LTCC taking education to prison inmates

Inmates at Folsom State Prison are receiving an education from Lake Tahoe Community College instructors. Photo/LTN file

Inmates at Folsom State Prison are receiving an education from Lake Tahoe Community College staff. Photo/LTN file

By Kathryn Reed

Being in prison does not mean being sentenced to a life without education.

For nearly a year Lake Tahoe Community College has been striving to educate a slew of inmates in Northern California correctional facilities. There are 127 active students, with 234 inmates having been part of the program since it started in spring 2015.

Shane Reynolds, who heads the incarcerated student program for LTCC, gave an update to the board of education on Feb. 23. About every two weeks he is at the prisons, working one-on-one with inmates, delivering materials, seeing how he can help them succeed. LTCC is affiliated with the five prisons that are under Folsom State Prison as well as High Desert State Prison in Susanville.

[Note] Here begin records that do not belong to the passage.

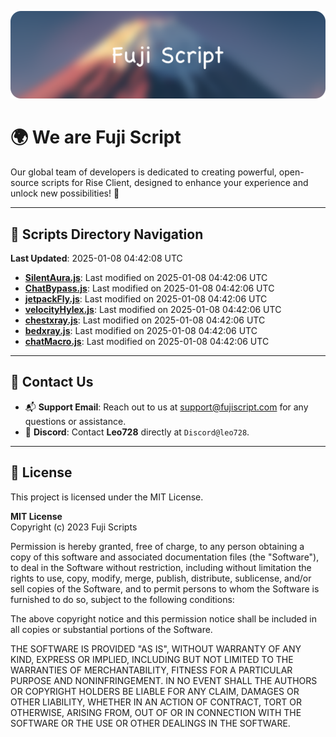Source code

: ![Banner](.github/b.webp)

# 🌍 **We are Fuji Script**

Our global team of developers is dedicated to creating powerful, open-source scripts for Rise Client, designed to enhance your experience and unlock new possibilities! 🌟

---
<!-- SCRIPTS_NAVIGATION_START -->
## 📂 **Scripts Directory Navigation**

**Last Updated**: 2025-01-08 04:42:08 UTC

- **[SilentAura.js](scripts/SilentAura.js)**: Last modified on 2025-01-08 04:42:06 UTC
- **[ChatBypass.js](scripts/ChatBypass.js)**: Last modified on 2025-01-08 04:42:06 UTC
- **[jetpackFly.js](scripts/jetpackFly.js)**: Last modified on 2025-01-08 04:42:06 UTC
- **[velocityHylex.js](scripts/velocityHylex.js)**: Last modified on 2025-01-08 04:42:06 UTC
- **[chestxray.js](scripts/chestxray.js)**: Last modified on 2025-01-08 04:42:06 UTC
- **[bedxray.js](scripts/bedxray.js)**: Last modified on 2025-01-08 04:42:06 UTC
- **[chatMacro.js](scripts/chatMacro.js)**: Last modified on 2025-01-08 04:42:06 UTC

<!-- SCRIPTS_NAVIGATION_END -->

---

## 💬 **Contact Us**  
- 📬 **Support Email**: Reach out to us at [support@fujiscript.com](mailto:support@fujiscript.com) for any questions or assistance.  
- 💬 **Discord**: Contact **Leo728** directly at `Discord@leo728`.

---

## 📜 **License**

This project is licensed under the MIT License.  

**MIT License**  
Copyright (c) 2023 Fuji Scripts  

Permission is hereby granted, free of charge, to any person obtaining a copy of this software and associated documentation files (the "Software"), to deal in the Software without restriction, including without limitation the rights to use, copy, modify, merge, publish, distribute, sublicense, and/or sell copies of the Software, and to permit persons to whom the Software is furnished to do so, subject to the following conditions:  

The above copyright notice and this permission notice shall be included in all copies or substantial portions of the Software.  

THE SOFTWARE IS PROVIDED "AS IS", WITHOUT WARRANTY OF ANY KIND, EXPRESS OR IMPLIED, INCLUDING BUT NOT LIMITED TO THE WARRANTIES OF MERCHANTABILITY, FITNESS FOR A PARTICULAR PURPOSE AND NONINFRINGEMENT. IN NO EVENT SHALL THE AUTHORS OR COPYRIGHT HOLDERS BE LIABLE FOR ANY CLAIM, DAMAGES OR OTHER LIABILITY, WHETHER IN AN ACTION OF CONTRACT, TORT OR OTHERWISE, ARISING FROM, OUT OF OR IN CONNECTION WITH THE SOFTWARE OR THE USE OR OTHER DEALINGS IN THE SOFTWARE.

Instructors from LTCC videotape lectures. Regular online classes are not an option at this level of prison because Internet access it limited or nonexistent.

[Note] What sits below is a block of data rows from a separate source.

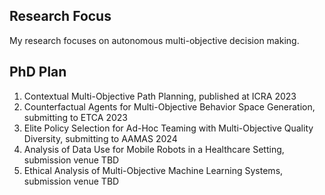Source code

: ## Research Focus

My research focuses on autonomous multi-objective decision making. 

## PhD Plan

1. Contextual Multi-Objective Path Planning, published at ICRA 2023
2. Counterfactual Agents for Multi-Objective Behavior Space Generation, submitting to ETCA 2023
3. Elite Policy Selection for Ad-Hoc Teaming with Multi-Objective Quality Diversity, submitting to AAMAS 2024
4. Analysis of Data Use for Mobile Robots in a Healthcare Setting, submission venue TBD
5. Ethical Analysis of Multi-Objective Machine Learning Systems, submission venue TBD



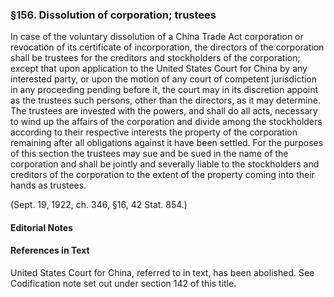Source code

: ### §156. Dissolution of corporation; trustees ###

In case of the voluntary dissolution of a China Trade Act corporation or revocation of its certificate of incorporation, the directors of the corporation shall be trustees for the creditors and stockholders of the corporation; except that upon application to the United States Court for China by any interested party, or upon the motion of any court of competent jurisdiction in any proceeding pending before it, the court may in its discretion appoint as the trustees such persons, other than the directors, as it may determine. The trustees are invested with the powers, and shall do all acts, necessary to wind up the affairs of the corporation and divide among the stockholders according to their respective interests the property of the corporation remaining after all obligations against it have been settled. For the purposes of this section the trustees may sue and be sued in the name of the corporation and shall be jointly and severally liable to the stockholders and creditors of the corporation to the extent of the property coming into their hands as trustees.

(Sept. 19, 1922, ch. 346, §16, 42 Stat. 854.)

#### **Editorial Notes** ####

#### References in Text ####

United States Court for China, referred to in text, has been abolished. See Codification note set out under section 142 of this title.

Students are given packets of work from the English, math and history departments. The whole sequence of math classes is required. Instructors Bruce Armburst and Wynn Walker make trips to the prisons to offer tutoring.

Next quarter geology will be offered.

As with all classes, these students have deadlines for turning in coursework and are graded like any other student. LTCC is the only college offering incarcerated students the opportunity to make the dean’s list and honor roll – of which seven have done.

“We want to be leaders in education to the incarcerated,” Reynolds told the board.

LTCC works with the state board of governors when it comes to getting these students enrolled and then receiving payment as though they were taking classes on campus. Their books are also provided for free. The college is not losing any money on this remote education program, but instead is actually getting credit for the students as though they were in South Lake Tahoe.

The goal is that after nine quarters these students would have an associate of arts degree in social sciences that would be transferable to a UC or CSU. Most are taking three four-unit classes per quarter.

One thing Reynolds said needs improving is the bridge from prison to higher education once the person is released.

At the start these incarcerated students are given a 29-page guide detailing what is expected of them, it has the course descriptions, program details and a brief history of the college. It is an outline that would be beneficial to any student.

“The students want to know what is going on on campus. They want a connection to the campus community,” Reynolds said.

Reynolds, though, reiterated multiple times that this is a unique population working under constraints that those on campus aren’t contending with. Many of the prisons were on lockdown at various times last fall. All learning stops at times like that.

It took two quarters for Reynolds to convince prison officials that pencils should be allowed. The concern is they would be a weapon. Staples keeping papers together were another no-no at the get-go. It took three quarters to change the policy.

The next goal for Reynolds is to have the local jail be part of the incarcerated student program.